Troubled bond insurer Ambac Assurance Corp. posted a gain in its statutory surplus even as its bankrupt parent recorded a net loss in its fourth-quarter filing Wednesday.
Wisconsin-based Ambac Assurance — once the second-largest municipal bond insurer before deep exposure to mortgage debt crippled its resources — said its statutory surplus rose to $1.027 billion at year-end 2010 versus $912 million at the end of the third quarter.
Net income driven by premiums earned and investment results produced the gain, though net premiums in the quarter were $110.7 million — a 40% drop from the same quarter a year ago. Ambac blamed the decline on a lack of new business written and a high level of refundings and terminations.
New claims from residential mortgage-backed securities in the quarter totaled $327.6 million, but payments on Ambac’s riskier holdings have been frozen since March 2010, when state regulators deposited $50 billion worth of its assets into a walled-off account.
Total unpaid claims now equal $1.402 billion, the earnings statement said.
A rehabilitation plan granting distressed policyholders 25% of their claims in cash and the rest in surplus notes maturing in 2020 was accepted by Wisconsin courts Jan. 25, but has yet to be implemented.
The insurer, rated Caa2 by Moody’s Investors Service, held $8 billion of claims-paying resources as of Dec. 31.
The frozen claims include some municipal debt, most notably Las Vegas Monorail Co. bonds. Most holders of those bonds recently agreed to a separate settlement in which Ambac will pay $111 million in cash and $90 million in surplus notes to commute $451 million of the first-tier monorail bonds.
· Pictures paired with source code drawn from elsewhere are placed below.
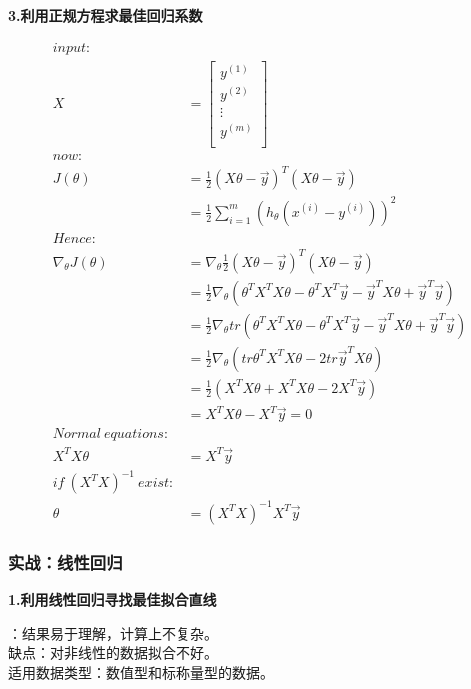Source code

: \noindent\textbf{3.利用正规方程求最佳回归系数}\par
\begin{equation}\nonumber
\begin{split}
input:&\\
X& = \left[\begin{array}{c}
    y^{(1)}\\
    y^{(2)}\\
    \vdots\\
    y^{(m)}\\
     \end{array}\right]\\
now:&\\
J(\theta)&=\frac{1}{2}(X\theta-\vec{y})^T (X\theta-\vec{y})\\
         &=\frac{1}{2}\sum_{i=1}^{m}(h_\theta(x^{(i)}-y^{(i)}))^2\\
Hence:&\\
\nabla_\theta J(\theta)&=\nabla_\theta\frac{1}{2}(X\theta-\vec{y})^T(X\theta-\vec{y})\\
                       &=\frac{1}{2}\nabla_\theta(\theta^TX^TX\theta-\theta^TX^T\vec{y}-\vec{y}^TX\theta+\vec{y}^T\vec{y})\\
                       &=\frac{1}{2}\nabla_\theta tr(\theta^TX^TX\theta-\theta^TX^T\vec{y}-\vec{y}^TX\theta+\vec{y}^T\vec{y})\\
                       &=\frac{1}{2}\nabla_\theta(tr\theta^TX^TX\theta-2tr\vec{y}^TX\theta)\\
                       &=\frac{1}{2}(X^TX\theta+X^TX\theta-2X^T\vec{y})\\
                       &=X^TX\theta-X^T\vec{y}=0\\
Normal~equations:&\\
X^TX\theta &=X^T\vec{y}\\
if~(X^TX)^{-1}~exist:&\\
\theta&=(X^TX)^{-1}X^T\vec{y}
\end{split}
\end{equation}

\subsubsection{实战：线性回归}
\noindent\textbf{1.利用线性回归寻找最佳拟合直线}\par
{}：结果易于理解，计算上不复杂。\\
缺点：对非线性的数据拟合不好。\\
适用数据类型：数值型和标称量型的数据。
New York-based parent Ambac Financial Group, which filed for Chapter 11 bankruptcy in early November, recorded a net loss of $81.6 million in the quarter versus a gain of $558.1 million in the same quarter last year.
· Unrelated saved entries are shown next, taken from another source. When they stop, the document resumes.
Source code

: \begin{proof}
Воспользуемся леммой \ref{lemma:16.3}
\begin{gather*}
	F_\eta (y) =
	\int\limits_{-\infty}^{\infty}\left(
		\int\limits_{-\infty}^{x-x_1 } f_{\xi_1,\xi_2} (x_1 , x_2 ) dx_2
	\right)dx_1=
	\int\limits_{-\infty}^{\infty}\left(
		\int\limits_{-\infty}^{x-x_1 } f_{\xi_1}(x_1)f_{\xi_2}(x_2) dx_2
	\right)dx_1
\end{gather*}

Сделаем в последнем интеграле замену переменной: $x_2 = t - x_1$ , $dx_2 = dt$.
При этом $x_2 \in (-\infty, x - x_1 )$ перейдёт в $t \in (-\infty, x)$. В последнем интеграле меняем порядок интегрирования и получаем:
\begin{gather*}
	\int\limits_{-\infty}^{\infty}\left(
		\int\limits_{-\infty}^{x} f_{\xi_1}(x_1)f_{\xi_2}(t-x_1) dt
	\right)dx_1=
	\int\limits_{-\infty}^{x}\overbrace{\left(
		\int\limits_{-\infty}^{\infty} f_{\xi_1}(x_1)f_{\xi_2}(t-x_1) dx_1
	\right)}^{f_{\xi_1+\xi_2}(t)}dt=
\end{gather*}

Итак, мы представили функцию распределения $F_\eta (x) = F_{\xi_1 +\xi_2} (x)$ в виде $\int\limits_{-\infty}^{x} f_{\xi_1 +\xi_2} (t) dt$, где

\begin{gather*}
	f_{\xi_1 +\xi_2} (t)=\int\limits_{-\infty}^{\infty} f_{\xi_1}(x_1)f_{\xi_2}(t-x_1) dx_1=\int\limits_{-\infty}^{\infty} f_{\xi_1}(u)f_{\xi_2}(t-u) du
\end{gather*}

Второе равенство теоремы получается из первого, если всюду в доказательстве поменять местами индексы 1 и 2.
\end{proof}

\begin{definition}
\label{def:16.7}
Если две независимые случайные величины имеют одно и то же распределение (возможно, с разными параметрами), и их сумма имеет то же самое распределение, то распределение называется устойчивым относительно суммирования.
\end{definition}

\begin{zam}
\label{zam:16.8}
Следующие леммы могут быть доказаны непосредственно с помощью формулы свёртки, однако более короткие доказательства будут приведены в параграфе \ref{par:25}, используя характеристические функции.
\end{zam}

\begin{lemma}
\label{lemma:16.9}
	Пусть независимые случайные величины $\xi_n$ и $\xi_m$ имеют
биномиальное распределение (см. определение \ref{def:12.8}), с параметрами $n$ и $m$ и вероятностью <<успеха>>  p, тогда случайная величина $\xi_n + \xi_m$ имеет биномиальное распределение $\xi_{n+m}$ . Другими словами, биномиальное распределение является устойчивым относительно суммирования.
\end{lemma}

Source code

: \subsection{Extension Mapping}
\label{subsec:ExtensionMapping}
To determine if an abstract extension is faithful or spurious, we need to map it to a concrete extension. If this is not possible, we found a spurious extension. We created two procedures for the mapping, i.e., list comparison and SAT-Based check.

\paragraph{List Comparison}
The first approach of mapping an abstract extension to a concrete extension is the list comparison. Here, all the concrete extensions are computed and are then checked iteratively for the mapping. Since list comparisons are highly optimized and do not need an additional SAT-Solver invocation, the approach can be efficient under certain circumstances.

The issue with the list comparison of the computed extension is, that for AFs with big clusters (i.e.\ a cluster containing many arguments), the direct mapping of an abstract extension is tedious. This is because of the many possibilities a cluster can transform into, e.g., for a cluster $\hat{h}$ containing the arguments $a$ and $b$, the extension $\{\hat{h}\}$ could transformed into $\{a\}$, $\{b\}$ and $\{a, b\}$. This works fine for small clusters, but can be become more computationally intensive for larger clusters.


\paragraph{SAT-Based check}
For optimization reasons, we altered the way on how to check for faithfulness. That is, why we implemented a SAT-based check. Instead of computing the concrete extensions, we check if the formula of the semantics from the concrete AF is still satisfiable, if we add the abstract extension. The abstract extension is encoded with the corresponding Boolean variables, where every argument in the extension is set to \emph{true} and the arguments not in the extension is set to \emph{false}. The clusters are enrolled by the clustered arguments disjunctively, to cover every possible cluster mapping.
Ambac Financial held $66 million of cash and short-term securities at year-end. Its liabilities subject to compromise in the Chapter 11 proceeding totaled $1.7 billion.
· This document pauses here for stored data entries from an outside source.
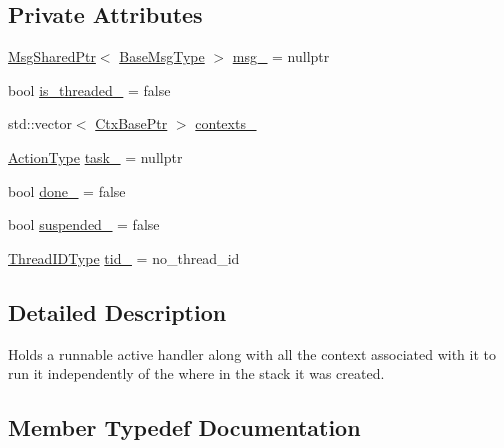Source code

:\subsection*{Private Attributes}
\begin{DoxyCompactItemize}
\item 
\hyperlink{namespacevt_ab2b3d506ec8e8d1540aede826d84a239}{Msg\+Shared\+Ptr}$<$ \hyperlink{namespacevt_a44d0d4e144748f2b19a1cfd962f50338}{Base\+Msg\+Type} $>$ \hyperlink{structvt_1_1runnable_1_1_runnable_new_a1998ba5d1d29bada29c94d884f906d11}{msg\+\_\+} = nullptr
\item 
bool \hyperlink{structvt_1_1runnable_1_1_runnable_new_aa29430d7529095b33033112ba405ace7}{is\+\_\+threaded\+\_\+} = false
\item 
std\+::vector$<$ \hyperlink{structvt_1_1runnable_1_1_runnable_new_aba3112ca6cb024a32552569ef0571e20}{Ctx\+Base\+Ptr} $>$ \hyperlink{structvt_1_1runnable_1_1_runnable_new_a3dc86a8be6cfd9537f6d90f3939ac208}{contexts\+\_\+}
\item 
\hyperlink{namespacevt_ae0a5a7b18cc99d7b732cb4d44f46b0f3}{Action\+Type} \hyperlink{structvt_1_1runnable_1_1_runnable_new_a8216711b400b7c1f36c5a9bafaa7133e}{task\+\_\+} = nullptr
\item 
bool \hyperlink{structvt_1_1runnable_1_1_runnable_new_ae296cbcff8fe4f664af37960dd00397e}{done\+\_\+} = false
\item 
bool \hyperlink{structvt_1_1runnable_1_1_runnable_new_a1b20f584aa7a1a09857029532fda1782}{suspended\+\_\+} = false
\item 
\hyperlink{namespacevt_a9b887d814dd25ff495a0c8270304ac02}{Thread\+I\+D\+Type} \hyperlink{structvt_1_1runnable_1_1_runnable_new_ad0e857fdce2f1c13512a1415993cd7fe}{tid\+\_\+} = no\+\_\+thread\+\_\+id
\end{DoxyCompactItemize}


\subsection{Detailed Description}
Holds a runnable active handler along with all the context associated with it to run it independently of the where in the stack it was created. 

\subsection{Member Typedef Documentation}
\mbox{\label{structvt_1_1runnable_1_1_runnable_new_aba3112ca6cb024a32552569ef0571e20}} 
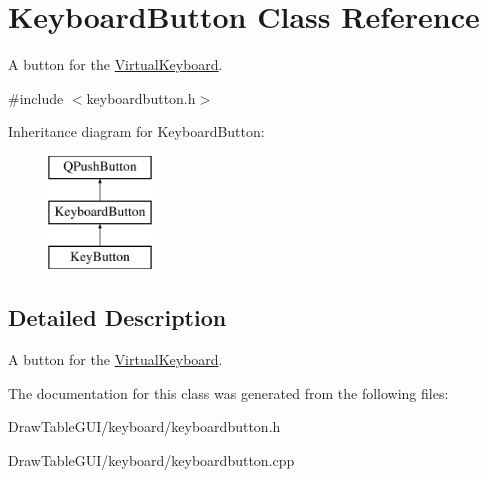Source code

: \hypertarget{classKeyboardButton}{}\section{Keyboard\+Button Class Reference}
\label{classKeyboardButton}


A button for the \hyperlink{classVirtualKeyboard}{Virtual\+Keyboard}.  




{\ttfamily \#include $<$keyboardbutton.\+h$>$}

Inheritance diagram for Keyboard\+Button\+:\begin{figure}[H]
\begin{center}
\leavevmode
\includegraphics[height=3.000000cm]{classKeyboardButton}
\end{center}
\end{figure}


\subsection{Detailed Description}
A button for the \hyperlink{classVirtualKeyboard}{Virtual\+Keyboard}. 

The documentation for this class was generated from the following files\+:\begin{DoxyCompactItemize}
\item 
Draw\+Table\+G\+U\+I/keyboard/keyboardbutton.\+h\item 
Draw\+Table\+G\+U\+I/keyboard/keyboardbutton.\+cpp\end{DoxyCompactItemize}
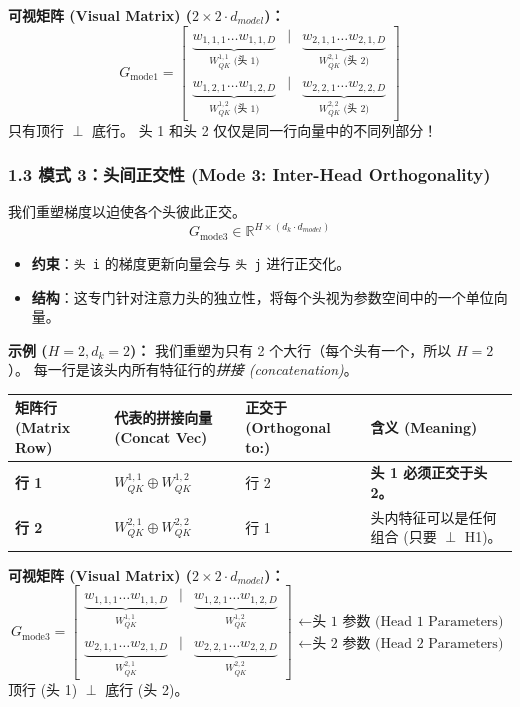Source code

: \documentclass[12pt]{article}
\begin{document}
\textbf{可视矩阵 (Visual Matrix) ($2 \times 2 \cdot d_{model}$)：}
$$
G_{\text{mode1}} = 
\begin{bmatrix}
\underbrace{w_{1,1,1} \dots w_{1,1,D}}_{W_{QK}^{1,1} \text{ (头 1)}} & \mathbf{|} & \underbrace{w_{2,1,1} \dots w_{2,1,D}}_{W_{QK}^{2,1} \text{ (头 2)}} \\
\underbrace{w_{1,2,1} \dots w_{1,2,D}}_{W_{QK}^{1,2} \text{ (头 1)}} & \mathbf{|} & \underbrace{w_{2,2,1} \dots w_{2,2,D}}_{W_{QK}^{2,2} \text{ (头 2)}}
\end{bmatrix}
$$
只有顶行 $\perp$ 底行。 头 1 和头 2 仅仅是同一行向量中的不同列部分！

\subsubsection*{1.3 模式 3：头间正交性 (Mode 3: Inter-Head Orthogonality)}
我们重塑梯度以迫使各个头彼此正交。
$$G_{\text{mode3}} \in \mathbb{R}^{H \times (d_k \cdot d_{model})}$$
\begin{itemize}
    \item \textbf{约束}：\texttt{头 i} 的梯度更新向量会与 \texttt{头 j} 进行正交化。
    \item \textbf{结构}：这专门针对注意力头的独立性，将每个头视为参数空间中的一个单位向量。
\end{itemize}

\textbf{示例 ($H=2, d_k=2$)：}
我们重塑为只有 2 个大行（每个头有一个，所以 $H=2$）。 每一行是该头内所有特征行的\textit{拼接 (concatenation)}。

\begin{table}[h]
\centering
\color{lighttext}
\begin{tabularx}{\textwidth}{l X X X}
\toprule
矩阵行 (Matrix Row) & 代表的拼接向量 (Concat Vec) & 正交于 (Orthogonal to:) & 含义 (Meaning) \\
\midrule
\textbf{行 1} & $W_{QK}^{1,1} \oplus W_{QK}^{1,2}$ & 行 2 & \textbf{头 1 必须正交于头 2。} \\
\textbf{行 2} & $W_{QK}^{2,1} \oplus W_{QK}^{2,2}$ & 行 1 & 头内特征可以是任何组合 (只要 $\perp$ H1)。 \\
\bottomrule
\end{tabularx}
\end{table}

\textbf{可视矩阵 (Visual Matrix) ($2 \times 2 \cdot d_{model}$)：}
$$
G_{\text{mode3}} = 
\begin{bmatrix}
\underbrace{w_{1,1,1} \dots w_{1,1,D}}_{W_{QK}^{1,1}} & \mathbf{|} & \underbrace{w_{1,2,1} \dots w_{1,2,D}}_{W_{QK}^{1,2}} \\
\underbrace{w_{2,1,1} \dots w_{2,1,D}}_{W_{QK}^{2,1}} & \mathbf{|} & \underbrace{w_{2,2,1} \dots w_{2,2,D}}_{W_{QK}^{2,2}}
\end{bmatrix}
\begin{matrix}
\leftarrow \text{头 1 参数 (Head 1 Parameters)} \\
\leftarrow \text{头 2 参数 (Head 2 Parameters)}
\end{matrix}
$$
顶行 (头 1) $\perp$ 底行 (头 2)。
\end{document}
Meanwhile, policyholders of Ambac’s former rival MBIA Inc. continued to fight the insurer’s massive restructuring Wednesday in the New York State Court of Appeals — the state’s highest appellate court.
When the restructuring was approved in February 2009 by the New York Insurance Department, it spawned at least four lawsuits from policyholders who contend the value of their insurance contract was irreparably harmed as MBIA transferred more than $5 billion from its structured-finance book to shelter its half-trillion-dollar public finance portfolio.
A lower appeals court dismissed the lawsuit by a 3-to-2 margin in January. The court said “no breach of a specific contractual provision” had occurred as MBIA had continued to pay all its claims since the restructuring.
Robert Giuffra Jr., lead counsel for the financial institutions, called that decision a violation of due process.
“Through its fraudulent transformation, [MBIA] purposefully and in bad faith deprived plaintiffs of the benefits on their insurance contracts, namely to be paid in the event of default, and credit enhancement,” he told the court Wednesday.
Giuffra also cited previous cases showing that regulatory approval “does not immunize” a company from legal challenges. He also said policyholders cannot be bound by the NYID’s approval because they played no role in the process and were not given notice until it was concluded.